To make biosimilars profitable over the next decade, manufacturers will be looking at their development pathway, cost of manufacturing, cost of supply chain and regulatory costs. In particular, manufacturers will be aware of the potential risk of delays to the regulatory timetable that can arise if the manufacturing process used for making product for clinical studies is varied for making commercial product.
Biosimilar companies also need to anticipate how much competition they are likely to face in the marketplace and what sort of price will be achievable for their product. This in turn requires modelling of the likely market size for the reference product at the time of patent expiry, which in some cases may be several years away.
Which biosimilars to launch
So-called ‘blockbuster’ biologics are obvious candidates for biosimilar targets. They offer the allure of a large existing market within which to obtain a market share, but they also present a potential investment risk as multiple biosimilar manufacturers are likely to vie to be first to market. Biosimilar products that are brought to market after the first wave may find it more challenging to gain a foothold in the market at a price that offers a reasonable return on their investment.
Biosimilar manufacturers may therefore also be considering smaller revenue, mid-table, biologics to target to give themselves a diverse portfolio of products and potential income streams. In those cases, the number of competitors is likely to be lower, in turn increasing the likelihood of being first to market and obtaining a larger share of the market.
Increasing patient access
The introduction of biosimilars into a biologics market causes a drop in price as competition increases and the originator loses its market monopoly. Biosimilar manufacturers therefore need to estimate the extent to which their entry into the market, and the entry of other biosimilar competitors, will influence pricing.

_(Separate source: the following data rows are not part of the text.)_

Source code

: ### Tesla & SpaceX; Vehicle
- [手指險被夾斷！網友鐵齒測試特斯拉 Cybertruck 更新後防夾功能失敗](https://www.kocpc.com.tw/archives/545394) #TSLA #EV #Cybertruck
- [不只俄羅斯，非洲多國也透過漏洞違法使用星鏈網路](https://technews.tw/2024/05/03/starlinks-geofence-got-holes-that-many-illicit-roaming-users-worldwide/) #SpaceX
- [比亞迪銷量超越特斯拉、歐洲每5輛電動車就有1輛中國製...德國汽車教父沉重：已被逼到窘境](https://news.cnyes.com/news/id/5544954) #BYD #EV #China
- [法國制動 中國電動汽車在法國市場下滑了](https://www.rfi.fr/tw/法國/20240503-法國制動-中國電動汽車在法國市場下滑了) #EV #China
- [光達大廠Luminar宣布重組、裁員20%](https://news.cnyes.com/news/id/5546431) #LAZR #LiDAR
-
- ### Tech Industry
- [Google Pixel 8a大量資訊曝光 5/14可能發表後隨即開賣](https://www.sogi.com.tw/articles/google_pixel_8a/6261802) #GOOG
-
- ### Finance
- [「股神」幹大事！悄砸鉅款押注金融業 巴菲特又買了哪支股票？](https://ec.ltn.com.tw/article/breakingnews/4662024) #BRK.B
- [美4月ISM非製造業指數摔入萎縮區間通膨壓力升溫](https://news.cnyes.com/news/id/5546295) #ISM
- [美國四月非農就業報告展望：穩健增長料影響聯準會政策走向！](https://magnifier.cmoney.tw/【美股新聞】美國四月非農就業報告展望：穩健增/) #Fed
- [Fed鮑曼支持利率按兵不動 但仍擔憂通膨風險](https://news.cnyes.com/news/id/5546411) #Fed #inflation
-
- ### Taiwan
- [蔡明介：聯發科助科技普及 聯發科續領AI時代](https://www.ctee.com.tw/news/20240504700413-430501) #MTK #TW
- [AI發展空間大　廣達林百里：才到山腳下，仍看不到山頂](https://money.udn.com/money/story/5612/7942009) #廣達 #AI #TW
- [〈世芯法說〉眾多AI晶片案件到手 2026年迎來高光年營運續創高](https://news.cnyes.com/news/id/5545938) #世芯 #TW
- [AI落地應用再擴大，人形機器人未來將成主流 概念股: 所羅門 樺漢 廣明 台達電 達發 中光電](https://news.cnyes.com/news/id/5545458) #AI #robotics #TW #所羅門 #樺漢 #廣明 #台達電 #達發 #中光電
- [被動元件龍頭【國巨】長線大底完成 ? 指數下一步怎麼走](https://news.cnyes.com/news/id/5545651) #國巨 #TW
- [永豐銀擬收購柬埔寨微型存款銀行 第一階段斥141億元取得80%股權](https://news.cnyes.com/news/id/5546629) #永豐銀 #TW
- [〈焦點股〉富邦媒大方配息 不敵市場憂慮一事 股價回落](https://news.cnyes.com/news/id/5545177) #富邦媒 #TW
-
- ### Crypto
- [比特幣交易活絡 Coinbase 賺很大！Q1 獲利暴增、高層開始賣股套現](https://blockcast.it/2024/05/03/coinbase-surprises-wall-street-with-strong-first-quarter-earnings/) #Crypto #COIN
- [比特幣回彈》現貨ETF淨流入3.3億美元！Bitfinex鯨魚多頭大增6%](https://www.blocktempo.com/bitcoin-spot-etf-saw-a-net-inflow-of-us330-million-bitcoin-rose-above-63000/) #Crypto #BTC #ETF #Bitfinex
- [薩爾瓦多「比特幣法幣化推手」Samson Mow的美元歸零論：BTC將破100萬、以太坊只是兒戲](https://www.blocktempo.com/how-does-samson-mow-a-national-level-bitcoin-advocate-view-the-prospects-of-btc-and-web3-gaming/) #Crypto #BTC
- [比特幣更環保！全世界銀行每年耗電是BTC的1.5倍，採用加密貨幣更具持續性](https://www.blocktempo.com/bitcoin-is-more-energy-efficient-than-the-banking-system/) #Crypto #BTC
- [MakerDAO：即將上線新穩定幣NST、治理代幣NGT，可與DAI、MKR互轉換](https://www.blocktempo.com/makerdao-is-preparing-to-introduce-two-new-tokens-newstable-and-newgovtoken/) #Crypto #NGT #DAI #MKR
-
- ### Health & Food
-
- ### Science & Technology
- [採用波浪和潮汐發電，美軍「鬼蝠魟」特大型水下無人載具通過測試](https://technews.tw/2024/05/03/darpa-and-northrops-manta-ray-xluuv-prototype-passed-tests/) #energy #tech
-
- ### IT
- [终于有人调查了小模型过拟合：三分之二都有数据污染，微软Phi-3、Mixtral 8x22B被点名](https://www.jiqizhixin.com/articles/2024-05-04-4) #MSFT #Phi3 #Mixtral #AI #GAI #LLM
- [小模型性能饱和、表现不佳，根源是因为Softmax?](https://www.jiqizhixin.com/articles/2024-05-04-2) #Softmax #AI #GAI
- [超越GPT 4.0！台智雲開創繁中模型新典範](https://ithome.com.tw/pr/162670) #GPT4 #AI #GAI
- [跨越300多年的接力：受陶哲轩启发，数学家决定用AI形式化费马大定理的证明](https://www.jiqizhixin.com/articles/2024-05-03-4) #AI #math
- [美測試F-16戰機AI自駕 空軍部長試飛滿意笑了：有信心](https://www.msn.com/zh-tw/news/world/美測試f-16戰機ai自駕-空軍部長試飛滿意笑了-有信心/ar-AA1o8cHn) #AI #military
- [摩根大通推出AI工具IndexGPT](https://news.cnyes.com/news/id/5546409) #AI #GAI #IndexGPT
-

However, into this financial modelling should be factored the potential for biosimilars to reach a broader number of patients than might originally be anticipated – either because of new emerging clinical indications or because reimbursement models at national level are updated to provide access to a bigger market. For the former, biosimilar manufacturers should be aware of whether there are any patents for the new use which could restrict entry to the market. If so, biosimilar companies may need to consider applying for a so-called “skinny label” which excludes the patented therapeutic use, or challenging the validity of the blocking patents if it is considered a valuable extension of the market.
Tendering
In the UK and across many jurisdictions in Europe, biosimilars are subject to a tender process. This means that biosimilar suppliers must compete to become an appointed supplier under the relevant national healthcare system.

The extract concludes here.